Signing up with Adib on the paper are co-lead authors and Signal Kinetics group research study assistants Sayed Saad Afzal, Waleed Akbar, and Osvy Rodriguez, as well as research researcher Unsoo Ha, and previous group researchers Mario Doumet and Reza Ghaffarivardavagh. The paper is released today (September 26, 2022) in the journal Nature Communications.
Going battery-free.
To construct a video camera that could run autonomously for extended periods, the scientists needed a device that might collect energy undersea by itself while taking in extremely little power.
Transducers made from piezoelectric materials are placed around the cameras outside and are utilized to acquire energy. Piezoelectric materials produce an electric signal when a mechanical force is used to them. When a sound wave taking a trip through the water hits the transducers, they vibrate which mechanical energy is transformed into electrical energy.

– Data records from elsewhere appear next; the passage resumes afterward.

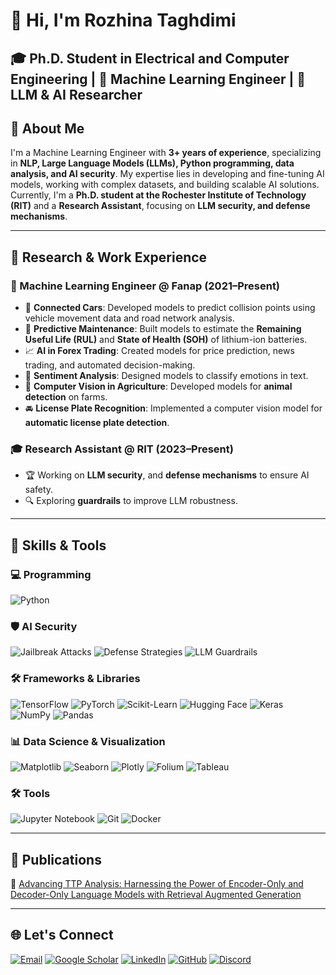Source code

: # 👋 Hi, I'm Rozhina Taghdimi  

## 🎓 Ph.D. Student in Electrical and Computer Engineering | 🧠 Machine Learning Engineer | 🤖 LLM & AI Researcher  

## 🔹 About Me  
I'm a Machine Learning Engineer with **3+ years of experience**, specializing in **NLP, Large Language Models (LLMs), Python programming, data analysis, and AI security**.  My expertise lies in developing and fine-tuning AI models, working with complex datasets, and building scalable AI solutions.  Currently, I'm a **Ph.D. student at the Rochester Institute of Technology (RIT)** and a **Research Assistant**, focusing on **LLM security, and defense mechanisms**.  

---

## 🔹 Research & Work Experience  

### 🏢 Machine Learning Engineer @ Fanap (2021–Present)  
- 🚗 **Connected Cars**: Developed models to predict collision points using vehicle movement data and road network analysis.  
- 🔋 **Predictive Maintenance**: Built models to estimate the **Remaining Useful Life (RUL)** and **State of Health (SOH)** of lithium-ion batteries.  
- 📈 **AI in Forex Trading**: Created models for price prediction, news trading, and automated decision-making.  
- 💬 **Sentiment Analysis**: Designed models to classify emotions in text.  
- 🐄 **Computer Vision in Agriculture**: Developed models for **animal detection** on farms.  
- 🚘 **License Plate Recognition**: Implemented a computer vision model for **automatic license plate detection**.  

### 🎓 Research Assistant @ RIT (2023–Present)  
- 🏆 Working on **LLM security**, and **defense mechanisms** to ensure AI safety.  
- 🔍 Exploring **guardrails** to improve LLM robustness.  

---

## 🔹 Skills & Tools  

### 💻 Programming  
![Python](https://img.shields.io/badge/Python-%233776AB.svg?style=for-the-badge&logo=python&logoColor=white)  

### 🛡 AI Security  
![Jailbreak Attacks](https://img.shields.io/badge/Jailbreak_Attacks-%23FF0000.svg?style=for-the-badge&logo=hackthebox&logoColor=white)  ![Defense Strategies](https://img.shields.io/badge/Defense_Strategies-%23008C76.svg?style=for-the-badge&logo=shield&logoColor=white)  ![LLM Guardrails](https://img.shields.io/badge/LLM_Guardrails-%23004AAD.svg?style=for-the-badge&logo=openai&logoColor=white)  

### 🛠 Frameworks & Libraries  
![TensorFlow](https://img.shields.io/badge/TensorFlow-%23FF6F00.svg?style=for-the-badge&logo=tensorflow&logoColor=white)  ![PyTorch](https://img.shields.io/badge/PyTorch-%23EE4C2C.svg?style=for-the-badge&logo=pytorch&logoColor=white)  ![Scikit-Learn](https://img.shields.io/badge/Scikit_Learn-%23F7931E.svg?style=for-the-badge&logo=scikitlearn&logoColor=white)  ![Hugging Face](https://img.shields.io/badge/Hugging_Face-%23FFCC4D.svg?style=for-the-badge&logo=huggingface&logoColor=white)  ![Keras](https://img.shields.io/badge/Keras-%23D00000.svg?style=for-the-badge&logo=keras&logoColor=white)  ![NumPy](https://img.shields.io/badge/NumPy-%23013243.svg?style=for-the-badge&logo=numpy&logoColor=white)  ![Pandas](https://img.shields.io/badge/Pandas-%23150458.svg?style=for-the-badge&logo=pandas&logoColor=white)  

### 📊 Data Science & Visualization  
![Matplotlib](https://img.shields.io/badge/Matplotlib-%23ff5722.svg?style=for-the-badge&logo=python&logoColor=white)  ![Seaborn](https://img.shields.io/badge/Seaborn-%234E8EE8.svg?style=for-the-badge&logo=python&logoColor=white)  ![Plotly](https://img.shields.io/badge/Plotly-%231E88E5.svg?style=for-the-badge&logo=plotly&logoColor=white)  ![Folium](https://img.shields.io/badge/Folium-%234EAA25.svg?style=for-the-badge&logo=python&logoColor=white)  ![Tableau](https://img.shields.io/badge/Tableau-%23E97627.svg?style=for-the-badge&logo=tableau&logoColor=white)  

### 🛠 Tools  
![Jupyter Notebook](https://img.shields.io/badge/Jupyter-%23F37626.svg?style=for-the-badge&logo=jupyter&logoColor=white)  ![Git](https://img.shields.io/badge/Git-%23F05032.svg?style=for-the-badge&logo=git&logoColor=white)  ![Docker](https://img.shields.io/badge/Docker-%232496ED.svg?style=for-the-badge&logo=docker&logoColor=white)  

---

## 🔹 Publications  
📄 [Advancing TTP Analysis: Harnessing the Power of Encoder-Only and Decoder-Only Language Models with Retrieval Augmented Generation](https://arxiv.org/abs/2401.00280)  

---

## 🌐 Let's Connect  
[![Email](https://img.shields.io/badge/Email-D14836?style=for-the-badge&logo=gmail&logoColor=white)](mailto:rozhi.taghdimi@gmail.com)  [![Google Scholar](https://img.shields.io/badge/Scholar-4285F4?style=for-the-badge&logo=googlescholar&logoColor=white)](https://scholar.google.com/citations?user=oFcncUUAAAAJ&hl=en)  [![LinkedIn](https://img.shields.io/badge/LinkedIn-0077B5?style=for-the-badge&logo=linkedin&logoColor=white)](https://www.linkedin.com/in/rozhina-taghdimi/)  [![GitHub](https://img.shields.io/badge/GitHub-181717?style=for-the-badge&logo=github&logoColor=white)](https://github.com/rozhix)  [![Discord](https://img.shields.io/badge/Discord-5865F2?style=for-the-badge&logo=discord&logoColor=white)](https://discordapp.com/users/rozhix#6571)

Those acoustic waves might come from any source, like a passing ship or marine life. The electronic camera stores gathered energy until it has developed enough to power the electronics that take pictures and communicate information.
To keep power consumption as low as possible, the engineers utilized off-the-shelf, ultra-low-power imaging sensing units. These sensing units only record grayscale images. And because the majority of undersea environments lack a light, they needed to establish a low-power flash, too.

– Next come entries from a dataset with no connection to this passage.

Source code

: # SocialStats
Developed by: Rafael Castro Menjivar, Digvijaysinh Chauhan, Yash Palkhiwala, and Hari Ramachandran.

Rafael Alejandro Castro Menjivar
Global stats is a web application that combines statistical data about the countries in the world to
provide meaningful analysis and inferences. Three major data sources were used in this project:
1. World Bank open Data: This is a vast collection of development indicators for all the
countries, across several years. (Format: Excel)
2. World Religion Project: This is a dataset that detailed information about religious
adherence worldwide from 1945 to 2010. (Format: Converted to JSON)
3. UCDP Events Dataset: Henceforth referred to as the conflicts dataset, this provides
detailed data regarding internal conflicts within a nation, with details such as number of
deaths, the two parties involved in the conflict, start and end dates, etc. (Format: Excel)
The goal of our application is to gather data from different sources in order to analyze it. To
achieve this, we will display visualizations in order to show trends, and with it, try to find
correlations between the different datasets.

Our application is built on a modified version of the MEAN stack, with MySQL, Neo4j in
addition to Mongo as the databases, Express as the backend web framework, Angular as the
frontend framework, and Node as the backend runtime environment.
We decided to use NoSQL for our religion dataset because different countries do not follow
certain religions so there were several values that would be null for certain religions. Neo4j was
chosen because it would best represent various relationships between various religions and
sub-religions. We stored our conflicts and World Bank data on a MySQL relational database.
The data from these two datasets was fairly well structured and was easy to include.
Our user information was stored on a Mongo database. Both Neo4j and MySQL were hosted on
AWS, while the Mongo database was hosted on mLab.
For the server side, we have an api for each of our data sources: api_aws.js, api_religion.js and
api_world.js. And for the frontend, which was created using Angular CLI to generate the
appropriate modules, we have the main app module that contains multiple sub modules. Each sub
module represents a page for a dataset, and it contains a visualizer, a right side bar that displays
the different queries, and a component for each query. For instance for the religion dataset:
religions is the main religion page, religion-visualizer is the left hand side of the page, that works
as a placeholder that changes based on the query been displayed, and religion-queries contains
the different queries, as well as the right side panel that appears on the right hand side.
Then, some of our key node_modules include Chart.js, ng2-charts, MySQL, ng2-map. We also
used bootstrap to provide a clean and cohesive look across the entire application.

” We were trying to decrease the hardware as much as possible, which produces new constraints on how to construct the system, send out information, and carry out image reconstruction. It took a fair quantity of imagination to find out how to do this,” Adib says.
They solved both issues at the same time using red, green, and blue LEDs. When the electronic camera captures an image, it shines a red LED and after that uses image sensors to take the photo. It duplicates the very same procedure with green and blue LEDs.
Despite the fact that the image looks white and black, the red, green, and blue colored light is reflected in the white part of each image, Akbar describes. When the image data are combined in post-processing, the color image can be reconstructed from the three source images.
” When we were kids in art class, we were taught that we might make all colors using 3 basic colors. The exact same guidelines follow for color images we see on our computer systems. We simply require red, green, and blue– these three channels– to build color images,” he says.
Sending information with noise.
When image data are caught, they are encoded as bits (0s and 1sts) and sent to a receiver one bit at a time using a process called underwater backscatter. The receiver sends sound waves through the water to the video camera, which functions as a mirror to reflect those waves. The video camera either shows a wave back to the receiver or changes its mirror to an absorber so that it does not reflect back.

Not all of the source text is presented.